### Assignment
From the entries, filter out every line that lacks "label" and copy the rest.

### Data
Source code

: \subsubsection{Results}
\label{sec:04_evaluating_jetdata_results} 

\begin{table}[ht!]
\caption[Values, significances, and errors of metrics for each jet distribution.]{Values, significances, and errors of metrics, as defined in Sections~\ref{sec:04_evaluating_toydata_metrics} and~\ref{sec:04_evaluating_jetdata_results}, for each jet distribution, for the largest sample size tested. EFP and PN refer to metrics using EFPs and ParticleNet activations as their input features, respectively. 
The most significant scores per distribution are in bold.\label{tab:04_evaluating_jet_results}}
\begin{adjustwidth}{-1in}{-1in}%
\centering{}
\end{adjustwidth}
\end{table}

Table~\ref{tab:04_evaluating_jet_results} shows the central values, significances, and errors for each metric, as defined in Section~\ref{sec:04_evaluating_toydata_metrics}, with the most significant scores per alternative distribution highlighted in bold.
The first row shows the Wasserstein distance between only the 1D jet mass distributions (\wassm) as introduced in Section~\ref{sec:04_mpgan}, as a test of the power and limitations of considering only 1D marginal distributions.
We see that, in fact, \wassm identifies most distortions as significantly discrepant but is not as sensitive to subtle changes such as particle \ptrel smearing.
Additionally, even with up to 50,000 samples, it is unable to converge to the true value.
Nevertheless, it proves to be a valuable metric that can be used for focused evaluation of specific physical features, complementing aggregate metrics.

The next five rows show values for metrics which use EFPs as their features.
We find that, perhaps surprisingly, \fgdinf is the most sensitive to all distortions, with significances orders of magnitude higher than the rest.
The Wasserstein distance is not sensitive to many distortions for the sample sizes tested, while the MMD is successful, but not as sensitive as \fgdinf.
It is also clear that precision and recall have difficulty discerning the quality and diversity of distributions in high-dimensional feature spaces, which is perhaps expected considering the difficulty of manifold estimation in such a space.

...

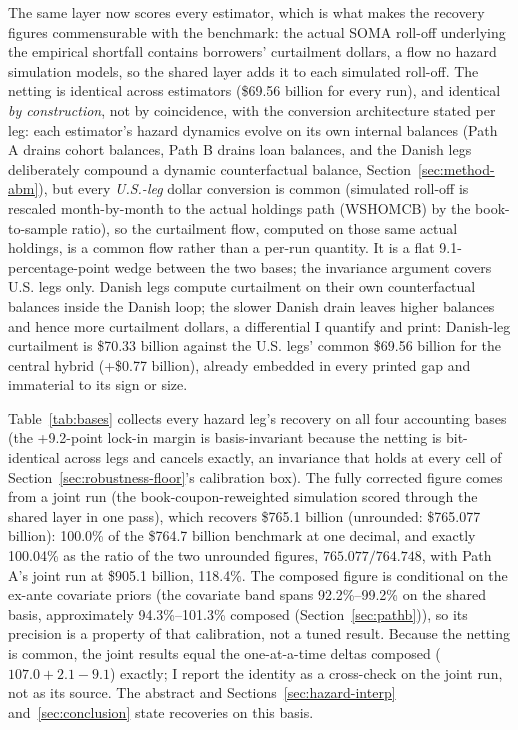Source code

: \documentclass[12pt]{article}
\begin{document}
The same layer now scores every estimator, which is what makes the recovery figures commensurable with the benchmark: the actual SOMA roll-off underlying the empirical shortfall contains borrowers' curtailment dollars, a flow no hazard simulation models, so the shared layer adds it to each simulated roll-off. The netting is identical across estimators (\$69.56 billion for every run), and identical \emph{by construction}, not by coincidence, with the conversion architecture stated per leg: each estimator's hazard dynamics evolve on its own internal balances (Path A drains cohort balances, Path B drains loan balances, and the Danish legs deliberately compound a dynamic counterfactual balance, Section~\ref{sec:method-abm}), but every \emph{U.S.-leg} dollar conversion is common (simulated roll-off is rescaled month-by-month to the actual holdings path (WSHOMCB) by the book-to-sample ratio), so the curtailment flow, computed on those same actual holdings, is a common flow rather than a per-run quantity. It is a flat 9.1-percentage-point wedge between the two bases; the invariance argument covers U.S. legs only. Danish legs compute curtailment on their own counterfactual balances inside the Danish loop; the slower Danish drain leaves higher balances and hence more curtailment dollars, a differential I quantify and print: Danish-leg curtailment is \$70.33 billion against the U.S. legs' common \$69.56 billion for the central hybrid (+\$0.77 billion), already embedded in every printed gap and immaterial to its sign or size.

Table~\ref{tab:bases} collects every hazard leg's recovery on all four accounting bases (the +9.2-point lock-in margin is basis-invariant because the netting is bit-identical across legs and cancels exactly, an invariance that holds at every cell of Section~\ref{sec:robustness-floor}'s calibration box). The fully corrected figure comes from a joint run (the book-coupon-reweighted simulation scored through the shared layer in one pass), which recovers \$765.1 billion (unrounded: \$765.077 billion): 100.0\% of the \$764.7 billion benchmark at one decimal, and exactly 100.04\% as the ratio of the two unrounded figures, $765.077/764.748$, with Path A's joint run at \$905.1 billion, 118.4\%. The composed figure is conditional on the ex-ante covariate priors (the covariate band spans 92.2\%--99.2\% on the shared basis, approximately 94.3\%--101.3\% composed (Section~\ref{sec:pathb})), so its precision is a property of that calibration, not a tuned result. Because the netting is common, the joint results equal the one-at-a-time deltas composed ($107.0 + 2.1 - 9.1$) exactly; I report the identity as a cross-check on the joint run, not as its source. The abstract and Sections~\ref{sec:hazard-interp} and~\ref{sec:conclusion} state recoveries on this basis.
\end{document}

### Exercise answer
\label{sec:04_evaluating_jetdata_results} 
The most significant scores per distribution are in bold.\label{tab:04_evaluating_jet_results}}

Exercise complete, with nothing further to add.